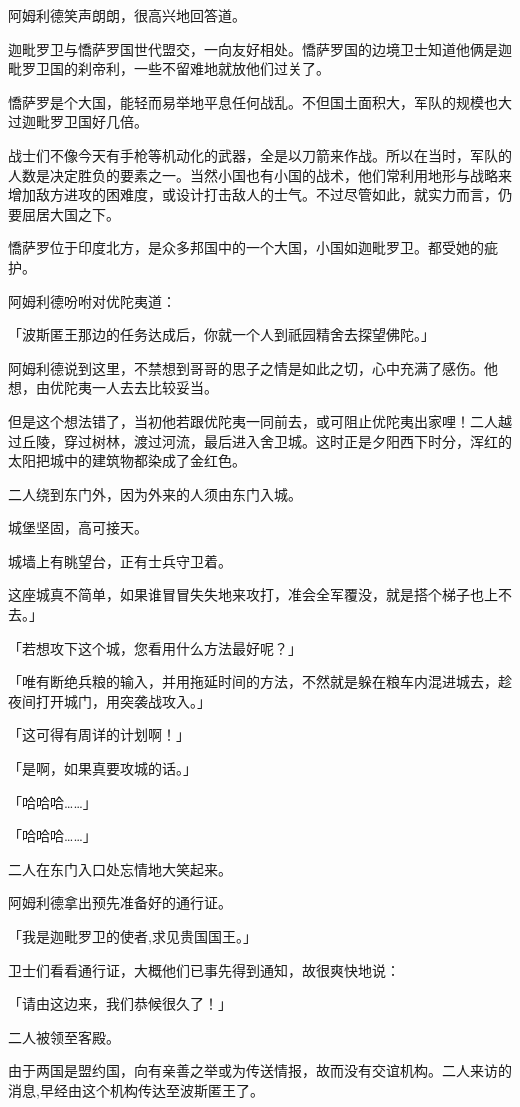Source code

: \documentclass[twoside,openany]{book}
\begin{document}
阿姆利德笑声朗朗，很高兴地回答道。

迦毗罗卫与憍萨罗国世代盟交，一向友好相处。憍萨罗国的边境卫士知道他俩是迦毗罗卫国的刹帝利，一些不留难地就放他们过关了。

憍萨罗是个大国，能轻而易举地平息任何战乱。不但国土面积大，军队的规模也大过迦毗罗卫国好几倍。

战士们不像今天有手枪等机动化的武器，全是以刀箭来作战。所以在当时，军队的人数是决定胜负的要素之一。当然小国也有小国的战术，他们常利用地形与战略来增加敌方进攻的困难度，或设计打击敌人的士气。不过尽管如此，就实力而言，仍要屈居大国之下。

憍萨罗位于印度北方，是众多邦国中的一个大国，小国如迦毗罗卫。都受她的疵护。

阿姆利德吩咐对优陀夷道：

「波斯匿王那边的任务达成后，你就一个人到祇园精舍去探望佛陀。」

阿姆利德说到这里，不禁想到哥哥的思子之情是如此之切，心中充满了感伤。他想，由优陀夷一人去去比较妥当。

但是这个想法错了，当初他若跟优陀夷一同前去，或可阻止优陀夷出家哩！二人越过丘陵，穿过树林，渡过河流，最后进入舍卫城。这时正是夕阳西下时分，浑红的太阳把城中的建筑物都染成了金红色。

二人绕到东门外，因为外来的人须由东门入城。

城堡坚固，高可接天。

城墙上有眺望台，正有士兵守卫着。

这座城真不简单，如果谁冒冒失失地来攻打，准会全军覆没，就是搭个梯子也上不去。」

「若想攻下这个城，您看用什么方法最好呢？」

「唯有断绝兵粮的输入，并用拖延时间的方法，不然就是躲在粮车内混进城去，趁夜间打开城门，用突袭战攻入。」

「这可得有周详的计划啊！」

「是啊，如果真要攻城的话。」

「哈哈哈……」

「哈哈哈……」

二人在东门入口处忘情地大笑起来。

阿姆利德拿出预先准备好的通行证。

「我是迦毗罗卫的使者,求见贵国国王。」

卫士们看看通行证，大概他们已事先得到通知，故很爽快地说：

「请由这边来，我们恭候很久了！」

二人被领至客殿。

由于两国是盟约国，向有亲善之举或为传送情报，故而没有交谊机构。二人来访的消息,早经由这个机构传达至波斯匿王了。
\end{document}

====

Your objective:
From the line containing "憍萨罗位于印度北方，是众多邦国中的一个大国，小国如迦毗罗卫。都受她的疵护。" down to the last line of the records, transcribe every line exactly and add nothing else.

Output of the exercise:
憍萨罗位于印度北方，是众多邦国中的一个大国，小国如迦毗罗卫。都受她的疵护。

阿姆利德吩咐对优陀夷道：

「波斯匿王那边的任务达成后，你就一个人到祇园精舍去探望佛陀。」

阿姆利德说到这里，不禁想到哥哥的思子之情是如此之切，心中充满了感伤。他想，由优陀夷一人去去比较妥当。

但是这个想法错了，当初他若跟优陀夷一同前去，或可阻止优陀夷出家哩！二人越过丘陵，穿过树林，渡过河流，最后进入舍卫城。这时正是夕阳西下时分，浑红的太阳把城中的建筑物都染成了金红色。

二人绕到东门外，因为外来的人须由东门入城。

城堡坚固，高可接天。

城墙上有眺望台，正有士兵守卫着。

这座城真不简单，如果谁冒冒失失地来攻打，准会全军覆没，就是搭个梯子也上不去。」

「若想攻下这个城，您看用什么方法最好呢？」

「唯有断绝兵粮的输入，并用拖延时间的方法，不然就是躲在粮车内混进城去，趁夜间打开城门，用突袭战攻入。」

「这可得有周详的计划啊！」

「是啊，如果真要攻城的话。」

「哈哈哈……」

「哈哈哈……」

二人在东门入口处忘情地大笑起来。

阿姆利德拿出预先准备好的通行证。

「我是迦毗罗卫的使者,求见贵国国王。」

卫士们看看通行证，大概他们已事先得到通知，故很爽快地说：

「请由这边来，我们恭候很久了！」

二人被领至客殿。

由于两国是盟约国，向有亲善之举或为传送情报，故而没有交谊机构。二人来访的消息,早经由这个机构传达至波斯匿王了。
\end{document}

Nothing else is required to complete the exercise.